Riga Brethren Cemetery is Latvia's largest memorial ensemble dedicated to about 2,000 Latvian soldiers (among them also about 200 unknown) who were killed between 1915 and 1920 in World War I and the Latvian War of Independence.

Riga Brethren Cemetery covers an area of 9 hectares in northeastern Riga, 5 kilometers from the city centre. It was built as an integrated combination of sculpture and landscaping between 1915 and 1936, to designs by sculptor Kārlis Zāle. The idea and design of the memorial is the pride of the Latvian nation. This was the first memorial ensemble of its kind in Europe.
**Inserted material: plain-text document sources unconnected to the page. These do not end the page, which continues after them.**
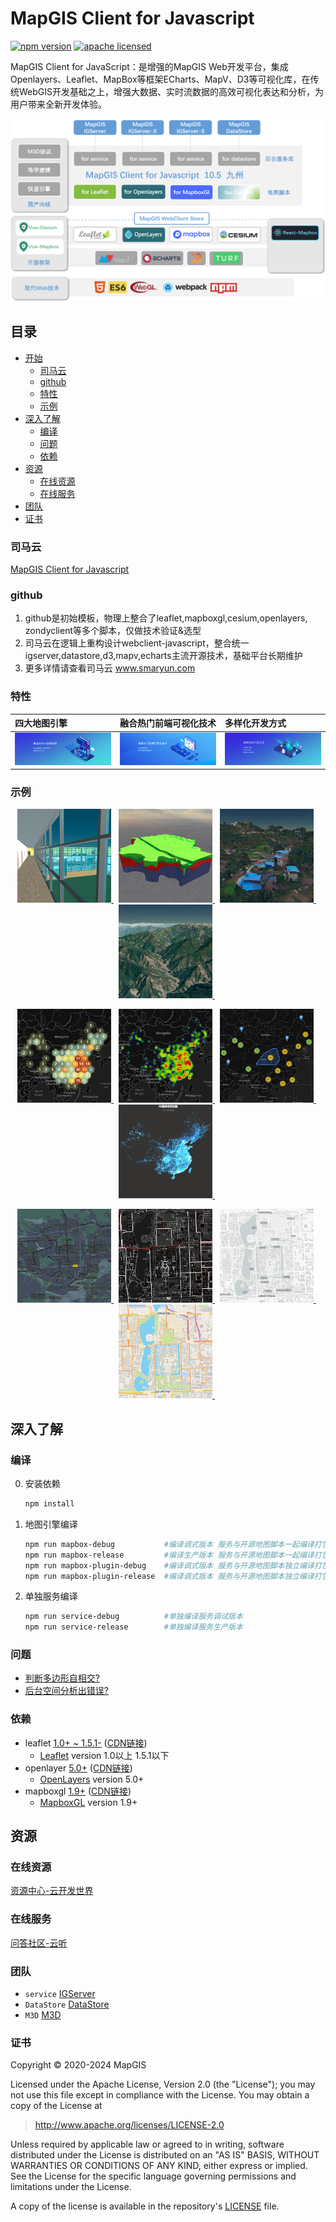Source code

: # MapGIS Client for Javascript

[![npm version][npm-img]][npm-url]
[![apache licensed](https://img.shields.io/badge/license-Apache%202.0-orange.svg?style=flat-square)](https://github.com/MapGIS/WebClient-JavaScript/blob/master/LICENSE)

[npm-img]: https://img.shields.io/badge/npm-10.5.0-brightgreen
[npm-url]: https://www.npmjs.com/package/@mapgis/webclient

MapGIS Client for JavaScript：是增强的MapGIS Web开发平台，集成Openlayers、Leaflet、MapBox等框架ECharts、MapV、D3等可视化库，在传统WebGIS开发基础之上，增强大数据、实时流数据的高效可视化表达和分析，为用户带来全新开发体验。

<img alt="MapGIS" src="website/public/static/assets/logo/framework.png">

## 目录

- [开始](#目录)
  - [司马云](#司马云)
  - [github](#github)
  - [特性](#特性)
  - [示例](#示例)
- [深入了解](#深入了解)
  - [编译](#编译)
  - [问题](#问题)
  - [依赖](#依赖)
- [资源](#资源)
  - [在线资源](#在线资源)
  - [在线服务](#在线服务)
- [团队](#团队)
- [证书](#证书)

### 司马云
[MapGIS Client for Javascript](http://develop.smaryun.com:8899/)

### github
1. github是初始模板，物理上整合了leaflet,mapboxgl,cesium,openlayers, zondyclient等多个脚本，仅做技术验证&选型
1. 司马云在逻辑上重构设计webclient-javascript，整合统一igserver,datastore,d3,mapv,echarts主流开源技术，基础平台长期维护
1. 更多详情请查看司马云 www.smaryun.com

### 特性
|四大地图引擎|融合热门前端可视化技术|多样化开发方式|
|:---|:---|:---|
|<img alt="MapGIS" src="website/public/static/assets/bane/sub11.png">|<img alt="MapGIS" src="website/public/static/assets/bane/sub22.png">|<img alt="MapGIS" src="website/public/static/assets/bane/sub33.png">|


### 示例
<p align="center">
    <a href="">
        <img src="website/public/static/assets/gallery/m3d-bim.png" height="150" />
    </a>&nbsp;
    <a href="">
        <img src="website/public/static/assets/gallery/m3d-geobody2.png" height="150" />
    </a>&nbsp;    
    <a href="">
        <img src="website/public/static/assets/gallery/m3d-oblique.png" height="150" />
    </a>&nbsp;    
    <a href="">
        <img src="website/public/static/assets/gallery/m3d-terrain.png" height="150" />
    </a>&nbsp;    
</p>
<p align="center">
    <a href="">
        <img src="website/public/static/assets/gallery/common_cluster.png" height="150" />
    </a>&nbsp;
    <a href="">
        <img src="website/public/static/assets/gallery/common_heater.png" height="150" />
    </a>&nbsp;    
    <a href="">
        <img src="website/public/static/assets/gallery/common_marker_cluster.png" height="150" />
    </a>&nbsp;    
    <a href="">
        <img src="website/public/static/assets/gallery/common_weibo.png" height="150" />
    </a>&nbsp;    
</p>
<p align="center">
    <a href="">
        <img src="website/public/static/assets/gallery/vectortile_blue.png" height="150" />
    </a>&nbsp;
    <a href="">
        <img src="website/public/static/assets/gallery/vectortile_dark.png" height="150" />
    </a>&nbsp;    
    <a href="">
        <img src="website/public/static/assets/gallery/vectortile_light.png" height="150" />
    </a>&nbsp;    
    <a href="">
        <img src="website/public/static/assets/gallery/vectortile_street.png" height="150" />
    </a>&nbsp;    
</p>

## 深入了解
### 编译
0. 安装依赖
    ``` sh
    npm install
    ```

1. 地图引擎编译
    ``` sh
    npm run mapbox-debug           #编译调式版本 服务与开源地图脚本一起编译打包
    npm run mapbox-release         #编译生产版本 服务与开源地图脚本一起编译打包
    npm run mapbox-plugin-debug    #编译调式版本 服务与开源地图脚本独立编译打包
    npm run mapbox-plugin-release  #编译调式版本 服务与开源地图脚本独立编译打包
    ```

2. 单独服务编译
    ``` sh
    npm run service-debug          #单独编译服务调试版本
    npm run service-release        #单独编译服务生产版本
    ```
### 问题

* [判断多边形自相交?](https://github.com/MapGIS/WebClient-JavaScript/issues/18)
* [后台空间分析出错误?](https://github.com/MapGIS/WebClient-JavaScript/issues/5)

### 依赖

* leaflet [1.0+ ~ 1.5.1-](https://leafletjs.com/2019/05/08/leaflet-1.5.1.html) ([CDN链接](https://unpkg.com/leaflet@1.5.1/dist/leaflet.js))
  *  [Leaflet](http://leafletjs.com) version 1.0以上 1.5.1以下
* openlayer [5.0+](https://openlayers.org/) ([CDN链接](https://cdn.rawgit.com/openlayers/openlayers.github.io/master/en/v5.3.0/build/ol.js))
  *  [OpenLayers](https://openlayers.org/) version 5.0+
* mapboxgl [1.9+]() ([CDN链接](https://www.npmjs.com/package/@mapgis/mapbox-gl))
  *  [MapboxGL](https://www.npmjs.com/package/@mapgis/mapbox-gl) version 1.9+


## 资源

### 在线资源
[资源中心-云开发世界](http://www.smaryun.com/dev/resource_center.html#/type27/tag184/page1)

### 在线服务
[问答社区-云听](http://www.smaryun.com/cloudlisten/index.php)

### 团队

* `service` [IGServer]()
* `DataStore` [DataStore]()
* `M3D` [M3D]()

### 证书

Copyright &copy; 2020-2024 MapGIS

Licensed under the Apache License, Version 2.0 (the "License");
you may not use this file except in compliance with the License.
You may obtain a copy of the License at

> http://www.apache.org/licenses/LICENSE-2.0

Unless required by applicable law or agreed to in writing, software
distributed under the License is distributed on an "AS IS" BASIS,
WITHOUT WARRANTIES OR CONDITIONS OF ANY KIND, either express or implied.
See the License for the specific language governing permissions and
limitations under the License.

A copy of the license is available in the repository's [LICENSE](./LICENSE) file.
The memorial features three parts: the 205-meter-long Road of Contemplation, leading through an avenue of linden trees; the Terrace of Heroes, encircled by an oak grove and an altar of eternal fire; and the Graveyard, with the sculpture of Mother Latvia and her fallen sons on the other end.
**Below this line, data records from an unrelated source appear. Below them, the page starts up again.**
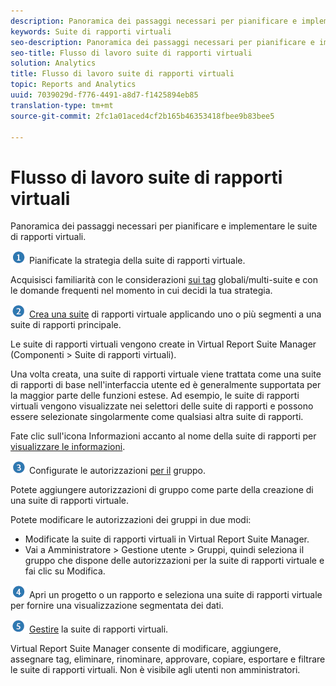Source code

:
 ```yaml
---
description: Panoramica dei passaggi necessari per pianificare e implementare le suite di rapporti virtuali.
keywords: Suite di rapporti virtuali
seo-description: Panoramica dei passaggi necessari per pianificare e implementare le suite di rapporti virtuali.
seo-title: Flusso di lavoro suite di rapporti virtuali
solution: Analytics
title: Flusso di lavoro suite di rapporti virtuali
topic: Reports and Analytics
uuid: 7039029d-f776-4491-a8d7-f1425894eb85
translation-type: tm+mt
source-git-commit: 2fc1a01aced4cf2b165b46353418fbee9b83bee5

---
```



# Flusso di lavoro suite di rapporti virtuali

Panoramica dei passaggi necessari per pianificare e implementare le suite di rapporti virtuali.

![](assets/step1_icon.png) Pianificate la strategia della suite di rapporti virtuale.

Acquisisci familiarità con le considerazioni [sui tag](/help/components/vrs/vrs-considerations.md) globali/multi-suite e con le domande frequenti nel momento in cui decidi la tua strategia.

![](assets/step2_icon.png) [Crea una suite](/help/components/vrs/c-workflow-vrs/vrs-create.md) di rapporti virtuale applicando uno o più segmenti a una suite di rapporti principale.

Le suite di rapporti virtuali vengono create in Virtual Report Suite Manager (Componenti &gt; Suite di rapporti virtuali).

Una volta creata, una suite di rapporti virtuale viene trattata come una suite di rapporti di base nell'interfaccia utente ed è generalmente supportata per la maggior parte delle funzioni estese. Ad esempio, le suite di rapporti virtuali vengono visualizzate nei selettori delle suite di rapporti e possono essere selezionate singolarmente come qualsiasi altra suite di rapporti.

Fate clic sull'icona Informazioni accanto al nome della suite di rapporti per [visualizzare le informazioni](/help/components/vrs/c-workflow-vrs/vrs-view.md).

![](assets/step3_icon.png) Configurate le autorizzazioni [per il](/help/components/vrs/c-workflow-vrs/vrs-create.md) gruppo.

Potete aggiungere autorizzazioni di gruppo come parte della creazione di una suite di rapporti virtuale.

Potete modificare le autorizzazioni dei gruppi in due modi:

* Modificate la suite di rapporti virtuali in Virtual Report Suite Manager.
* Vai a Amministratore &gt; Gestione utente &gt; Gruppi, quindi seleziona il gruppo che dispone delle autorizzazioni per la suite di rapporti virtuale e fai clic su Modifica.

![](assets/step4_icon.png) Apri un progetto o un rapporto e seleziona una suite di rapporti virtuale per fornire una visualizzazione segmentata dei dati.

![](assets/step5_icon.png) [Gestire](/help/components/vrs/c-workflow-vrs/vrs-manage.md) la suite di rapporti virtuali.

Virtual Report Suite Manager consente di modificare, aggiungere, assegnare tag, eliminare, rinominare, approvare, copiare, esportare e filtrare le suite di rapporti virtuali. Non è visibile agli utenti non amministratori.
The memorial expresses national gratitude to the fallen heroes through cultural references to the Latvian nation: linden trees, oak trees, birch, briar-rose, and other trees, sculptures of Latvian soldiers and heraldry displaying Latvian historic provinces Kurzeme, Zemgale, Vidzeme and Latgale, 19 districts and 59 towns. An urn with 517 handfuls of ground from all Latvian counties is dug under Mother Latvia.
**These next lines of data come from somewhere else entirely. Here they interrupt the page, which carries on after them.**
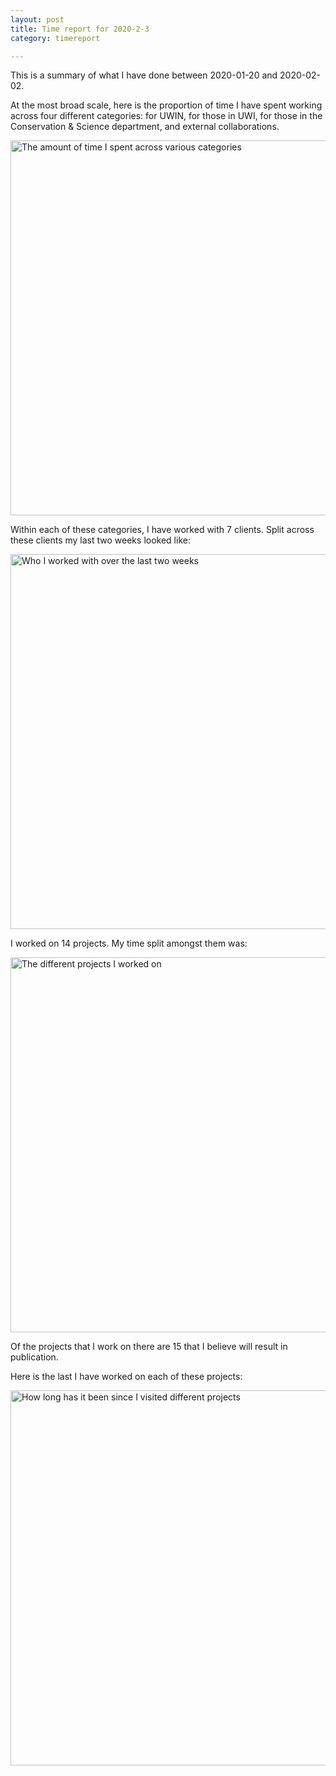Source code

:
 ```yaml
---
layout: post
title: Time report for 2020-2-3
category: timereport

---
```



This is a summary of what I have done between 2020-01-20 and 2020-02-02.

At the most broad scale, here is the proportion of time I have spent working across four different categories: for UWIN, for those in UWI, for those in the Conservation & Science department, and external collaborations.

<img src='{{site.baseurl}}/images/2020-2-3_category_plot.jpg' alt='The amount of time I spent across various categories' width='600' height='600'>

Within each of these categories, I have worked with 7 clients. Split across these clients my last two weeks looked like:

<img src='{{site.baseurl}}/images/2020-2-3_client_plot.jpg' alt='Who I worked with over the last two weeks' width='600' height='600'>

I worked on 14 projects. My time split amongst them was:

<img src='{{site.baseurl}}/images/2020-2-3_project_plot.jpg' alt='The different projects I worked on' width='600' height='600'>

Of the projects that I work on there are 15 that I believe will result in publication.

Here is the last I have worked on each of these projects:

<img src='{{site.baseurl}}/images/2020-2-3_weeks_since.jpg' alt='How long has it been since I visited different projects' width='600' height='600'>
Riga Brethren Cemetery has 13 sculptural groups. On either side of the entrance is a group representing a pair of dying ancient Latvian horsemen. Above them there are the Latvian coat of arms, two crosses and engraved numbers 1915-1920 (destroyed during the Soviet period). The riders and horses in the right-hand sculptural group have straight stances; one of the horses has its head thrown back, and upward movement dominates. This is in contrast to the left-hand group, which is dominated by downward movement as expressed through the bowed heads of the riders and horses. Two Brothers stand in the central greenery, with the grave of Kārlis Zāle right at their feet. The most adorned Wall of Latvia at the other end of the cemetery features four sculptures of men on their knees. These are symbolic Latvian provinces. A scene of a Fight is above them and the sculpture of Mother Latvia expressing sorrow and gratitude to the lost heroes in the very centre. A large cross is located underneath (destroyed during the Soviet period). The unfinished Gate of Riflemen features the sculpture Ancestors.